DATA TO EXAMINE
----------
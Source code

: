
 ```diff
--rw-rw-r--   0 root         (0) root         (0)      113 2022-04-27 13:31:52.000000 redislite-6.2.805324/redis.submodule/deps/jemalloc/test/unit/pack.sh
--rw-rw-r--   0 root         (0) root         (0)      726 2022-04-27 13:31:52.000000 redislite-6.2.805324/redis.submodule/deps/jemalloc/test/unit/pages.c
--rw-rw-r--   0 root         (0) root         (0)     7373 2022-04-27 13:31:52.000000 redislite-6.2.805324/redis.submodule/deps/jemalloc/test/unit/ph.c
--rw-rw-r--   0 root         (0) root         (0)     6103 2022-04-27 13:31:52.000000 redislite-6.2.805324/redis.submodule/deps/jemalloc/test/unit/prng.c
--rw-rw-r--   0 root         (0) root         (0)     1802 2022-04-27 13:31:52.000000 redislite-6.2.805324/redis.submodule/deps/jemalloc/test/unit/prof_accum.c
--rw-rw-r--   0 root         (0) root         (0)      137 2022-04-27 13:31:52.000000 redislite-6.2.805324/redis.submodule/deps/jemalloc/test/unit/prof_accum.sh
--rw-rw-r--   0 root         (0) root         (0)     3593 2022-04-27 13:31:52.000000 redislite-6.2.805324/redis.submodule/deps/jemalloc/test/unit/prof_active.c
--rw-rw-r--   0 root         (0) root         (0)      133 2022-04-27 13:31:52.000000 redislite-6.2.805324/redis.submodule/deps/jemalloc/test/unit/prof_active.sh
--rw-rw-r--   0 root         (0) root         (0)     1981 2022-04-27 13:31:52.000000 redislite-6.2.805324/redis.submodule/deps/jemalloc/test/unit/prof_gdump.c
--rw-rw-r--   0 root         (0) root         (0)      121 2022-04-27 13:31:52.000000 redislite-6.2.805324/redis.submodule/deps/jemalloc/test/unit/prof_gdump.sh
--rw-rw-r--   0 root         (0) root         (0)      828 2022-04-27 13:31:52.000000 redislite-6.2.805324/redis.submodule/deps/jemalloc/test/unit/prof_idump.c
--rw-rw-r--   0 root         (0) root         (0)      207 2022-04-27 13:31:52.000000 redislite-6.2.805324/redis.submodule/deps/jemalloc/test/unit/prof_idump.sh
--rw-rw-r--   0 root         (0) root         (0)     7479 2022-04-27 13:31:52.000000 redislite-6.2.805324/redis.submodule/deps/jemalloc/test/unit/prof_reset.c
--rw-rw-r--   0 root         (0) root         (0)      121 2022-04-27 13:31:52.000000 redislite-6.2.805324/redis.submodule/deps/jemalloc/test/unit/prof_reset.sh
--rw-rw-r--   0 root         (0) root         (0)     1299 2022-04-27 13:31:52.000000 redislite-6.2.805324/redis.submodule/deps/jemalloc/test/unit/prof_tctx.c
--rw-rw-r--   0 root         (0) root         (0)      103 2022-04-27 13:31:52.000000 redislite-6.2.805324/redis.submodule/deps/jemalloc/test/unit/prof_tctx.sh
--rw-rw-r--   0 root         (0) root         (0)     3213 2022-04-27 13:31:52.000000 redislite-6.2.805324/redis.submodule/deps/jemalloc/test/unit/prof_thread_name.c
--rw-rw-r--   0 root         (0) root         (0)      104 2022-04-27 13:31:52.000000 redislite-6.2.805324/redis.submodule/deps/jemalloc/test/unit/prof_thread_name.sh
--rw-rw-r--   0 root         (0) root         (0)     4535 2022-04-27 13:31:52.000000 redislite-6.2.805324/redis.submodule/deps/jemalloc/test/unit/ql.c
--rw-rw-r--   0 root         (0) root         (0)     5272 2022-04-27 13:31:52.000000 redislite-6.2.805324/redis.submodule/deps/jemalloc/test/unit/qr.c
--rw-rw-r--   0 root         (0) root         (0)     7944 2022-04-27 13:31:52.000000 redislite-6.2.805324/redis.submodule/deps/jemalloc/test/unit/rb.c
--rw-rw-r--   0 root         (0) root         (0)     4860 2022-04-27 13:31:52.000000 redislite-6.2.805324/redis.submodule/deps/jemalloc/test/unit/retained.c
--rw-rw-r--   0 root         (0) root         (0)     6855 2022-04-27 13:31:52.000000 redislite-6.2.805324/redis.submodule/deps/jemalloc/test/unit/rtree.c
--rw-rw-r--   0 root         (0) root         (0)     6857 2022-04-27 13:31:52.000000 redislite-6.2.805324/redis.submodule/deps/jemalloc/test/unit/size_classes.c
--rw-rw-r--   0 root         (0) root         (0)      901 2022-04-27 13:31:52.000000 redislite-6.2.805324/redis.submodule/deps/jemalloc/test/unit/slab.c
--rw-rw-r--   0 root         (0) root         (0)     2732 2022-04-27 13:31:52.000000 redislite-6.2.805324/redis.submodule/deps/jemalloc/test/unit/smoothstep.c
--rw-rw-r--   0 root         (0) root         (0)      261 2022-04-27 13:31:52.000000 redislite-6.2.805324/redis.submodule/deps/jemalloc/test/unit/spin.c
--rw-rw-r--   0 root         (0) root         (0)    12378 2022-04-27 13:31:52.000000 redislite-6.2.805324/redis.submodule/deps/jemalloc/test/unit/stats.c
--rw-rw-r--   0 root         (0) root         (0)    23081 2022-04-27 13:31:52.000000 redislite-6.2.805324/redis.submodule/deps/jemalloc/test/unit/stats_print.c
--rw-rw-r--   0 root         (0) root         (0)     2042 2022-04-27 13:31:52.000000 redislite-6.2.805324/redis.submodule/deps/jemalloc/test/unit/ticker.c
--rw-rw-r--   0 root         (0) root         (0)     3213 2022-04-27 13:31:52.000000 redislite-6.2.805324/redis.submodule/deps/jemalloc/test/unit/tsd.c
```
----------
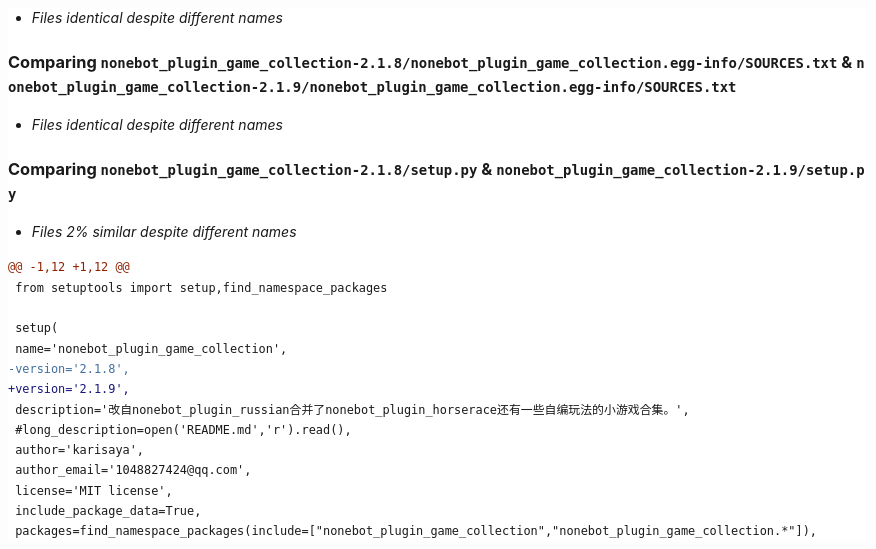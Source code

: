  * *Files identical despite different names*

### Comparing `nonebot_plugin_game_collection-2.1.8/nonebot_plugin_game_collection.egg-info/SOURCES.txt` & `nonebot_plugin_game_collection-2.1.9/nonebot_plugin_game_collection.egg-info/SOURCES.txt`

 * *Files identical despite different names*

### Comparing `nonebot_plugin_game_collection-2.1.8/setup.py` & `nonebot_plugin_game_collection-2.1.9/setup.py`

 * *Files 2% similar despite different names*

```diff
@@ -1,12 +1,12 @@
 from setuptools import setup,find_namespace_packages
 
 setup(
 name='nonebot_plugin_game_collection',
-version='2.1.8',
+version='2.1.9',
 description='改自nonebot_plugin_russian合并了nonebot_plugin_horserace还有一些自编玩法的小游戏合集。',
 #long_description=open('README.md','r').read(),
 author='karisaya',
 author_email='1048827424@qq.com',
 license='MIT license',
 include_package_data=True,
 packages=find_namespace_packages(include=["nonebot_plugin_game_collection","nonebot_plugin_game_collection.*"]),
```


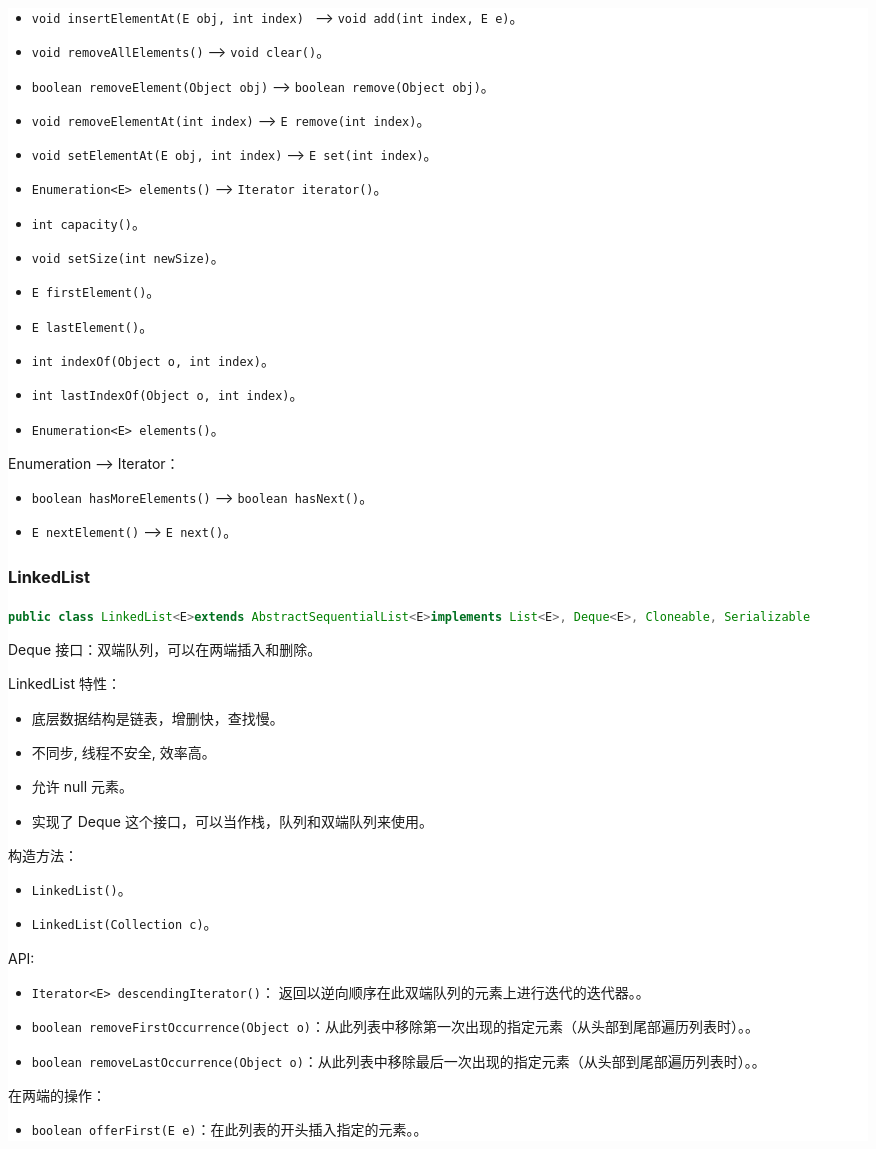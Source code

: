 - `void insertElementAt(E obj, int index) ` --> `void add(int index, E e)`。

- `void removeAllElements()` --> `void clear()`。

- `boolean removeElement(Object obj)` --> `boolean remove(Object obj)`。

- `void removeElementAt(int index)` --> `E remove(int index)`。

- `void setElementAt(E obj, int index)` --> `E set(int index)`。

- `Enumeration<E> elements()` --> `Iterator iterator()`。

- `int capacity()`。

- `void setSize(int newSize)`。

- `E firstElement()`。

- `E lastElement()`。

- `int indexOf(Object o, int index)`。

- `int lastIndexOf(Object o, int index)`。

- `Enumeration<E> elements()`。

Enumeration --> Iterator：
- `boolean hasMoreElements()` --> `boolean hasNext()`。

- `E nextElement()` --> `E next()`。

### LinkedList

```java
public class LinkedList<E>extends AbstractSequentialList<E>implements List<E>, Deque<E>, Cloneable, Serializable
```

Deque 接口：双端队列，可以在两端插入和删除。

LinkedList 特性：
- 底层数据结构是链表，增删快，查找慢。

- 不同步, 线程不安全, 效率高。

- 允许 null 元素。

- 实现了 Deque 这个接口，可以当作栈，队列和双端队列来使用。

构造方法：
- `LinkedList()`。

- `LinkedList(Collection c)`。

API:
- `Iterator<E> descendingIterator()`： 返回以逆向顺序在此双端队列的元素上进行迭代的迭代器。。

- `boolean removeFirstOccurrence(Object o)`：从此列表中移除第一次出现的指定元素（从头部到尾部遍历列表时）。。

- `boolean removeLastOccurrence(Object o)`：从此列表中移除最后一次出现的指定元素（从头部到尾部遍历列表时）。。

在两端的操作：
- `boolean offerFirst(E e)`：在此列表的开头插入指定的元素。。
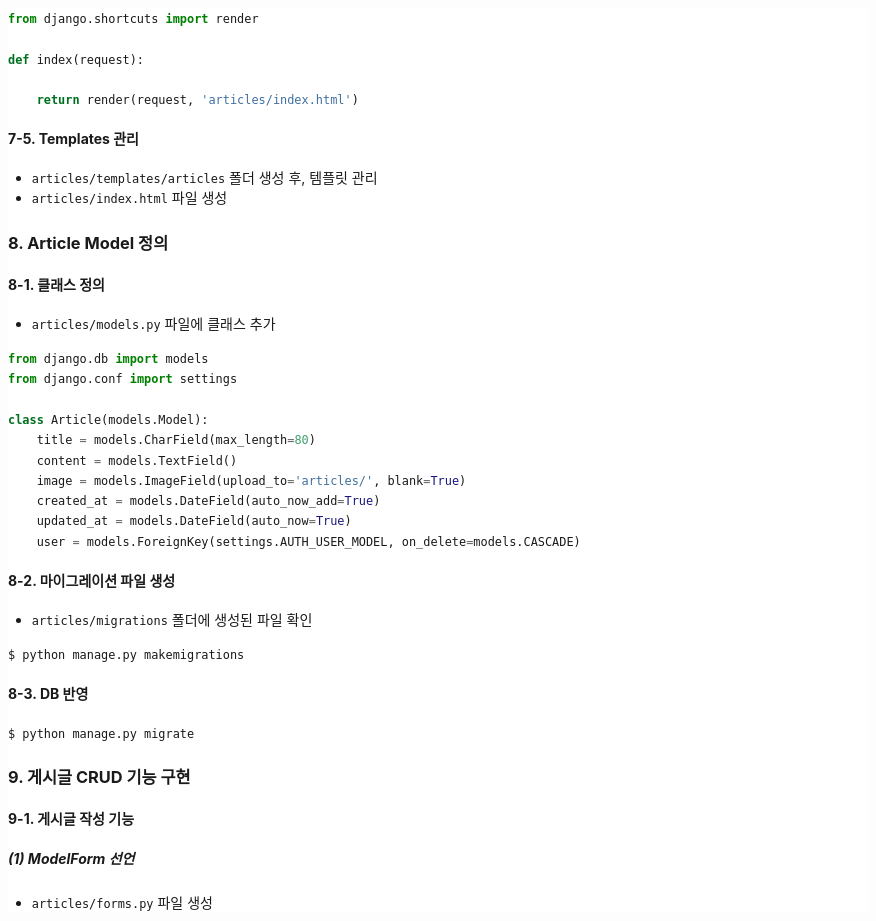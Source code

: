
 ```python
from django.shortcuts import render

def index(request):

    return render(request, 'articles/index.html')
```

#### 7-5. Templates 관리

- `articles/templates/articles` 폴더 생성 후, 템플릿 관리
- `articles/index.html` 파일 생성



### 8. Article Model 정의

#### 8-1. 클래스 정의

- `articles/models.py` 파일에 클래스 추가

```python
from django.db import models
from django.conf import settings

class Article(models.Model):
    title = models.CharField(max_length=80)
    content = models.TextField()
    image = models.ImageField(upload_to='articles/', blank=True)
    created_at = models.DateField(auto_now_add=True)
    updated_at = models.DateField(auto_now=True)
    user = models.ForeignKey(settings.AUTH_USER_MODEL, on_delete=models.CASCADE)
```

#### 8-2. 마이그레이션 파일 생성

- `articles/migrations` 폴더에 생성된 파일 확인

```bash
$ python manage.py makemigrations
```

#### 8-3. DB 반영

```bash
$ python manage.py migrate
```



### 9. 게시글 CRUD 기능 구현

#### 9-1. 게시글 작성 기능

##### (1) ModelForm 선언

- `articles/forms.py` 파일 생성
----------
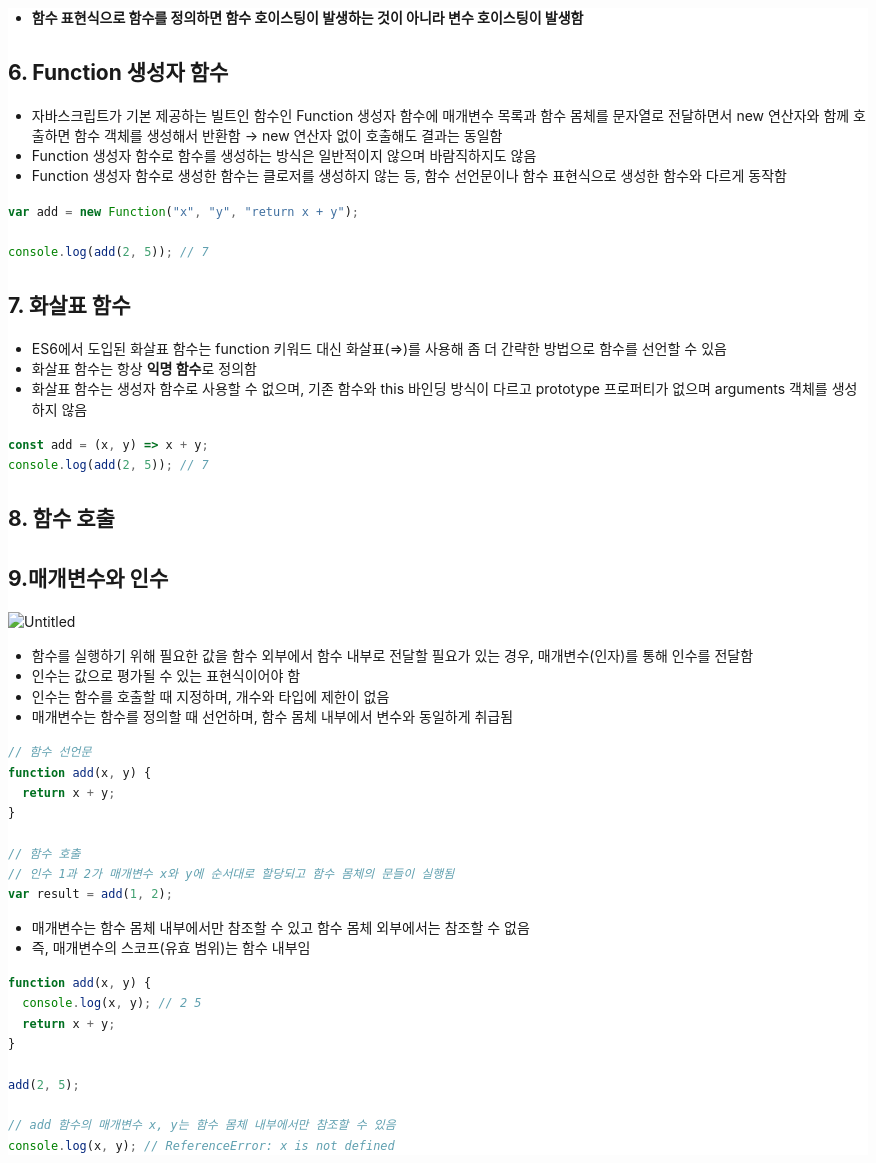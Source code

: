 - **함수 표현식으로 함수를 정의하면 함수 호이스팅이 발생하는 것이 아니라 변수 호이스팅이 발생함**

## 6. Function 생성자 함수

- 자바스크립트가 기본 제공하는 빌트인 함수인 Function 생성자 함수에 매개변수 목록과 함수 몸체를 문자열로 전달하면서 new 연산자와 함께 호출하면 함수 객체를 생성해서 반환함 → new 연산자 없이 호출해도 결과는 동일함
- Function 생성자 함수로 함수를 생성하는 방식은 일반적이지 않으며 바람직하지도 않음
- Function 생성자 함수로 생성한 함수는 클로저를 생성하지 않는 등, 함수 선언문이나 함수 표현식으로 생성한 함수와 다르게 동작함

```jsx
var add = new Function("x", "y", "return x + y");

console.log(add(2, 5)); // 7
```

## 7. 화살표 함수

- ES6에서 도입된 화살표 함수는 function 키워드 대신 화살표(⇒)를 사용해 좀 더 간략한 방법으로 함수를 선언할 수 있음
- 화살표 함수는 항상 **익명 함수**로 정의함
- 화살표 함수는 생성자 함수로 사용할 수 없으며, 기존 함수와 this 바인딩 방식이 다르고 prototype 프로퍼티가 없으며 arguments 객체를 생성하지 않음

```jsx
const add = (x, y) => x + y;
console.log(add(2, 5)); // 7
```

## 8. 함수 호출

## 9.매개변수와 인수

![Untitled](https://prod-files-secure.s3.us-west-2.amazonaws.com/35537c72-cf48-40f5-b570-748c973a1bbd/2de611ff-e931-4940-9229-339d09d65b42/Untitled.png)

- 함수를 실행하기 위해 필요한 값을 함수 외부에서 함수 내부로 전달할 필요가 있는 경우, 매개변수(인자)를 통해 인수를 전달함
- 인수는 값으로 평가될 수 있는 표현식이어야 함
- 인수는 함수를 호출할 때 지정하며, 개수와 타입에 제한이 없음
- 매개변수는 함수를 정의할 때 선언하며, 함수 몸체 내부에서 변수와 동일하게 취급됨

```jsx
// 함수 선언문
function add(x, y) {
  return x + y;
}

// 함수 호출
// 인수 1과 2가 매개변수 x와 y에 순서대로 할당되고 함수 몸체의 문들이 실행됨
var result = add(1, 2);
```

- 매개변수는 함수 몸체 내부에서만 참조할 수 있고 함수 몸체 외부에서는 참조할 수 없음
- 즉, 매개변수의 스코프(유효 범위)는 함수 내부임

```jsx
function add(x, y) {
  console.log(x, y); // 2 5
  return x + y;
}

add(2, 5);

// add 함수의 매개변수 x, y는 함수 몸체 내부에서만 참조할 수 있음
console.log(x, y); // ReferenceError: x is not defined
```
----------
YOUR ASSIGNMENT
Search the lines above for the string "from", then show every one that has it.

TASK SOLUTION
 from setuptools import setup,find_namespace_packages
from django.shortcuts import render
from django.db import models
from django.conf import settings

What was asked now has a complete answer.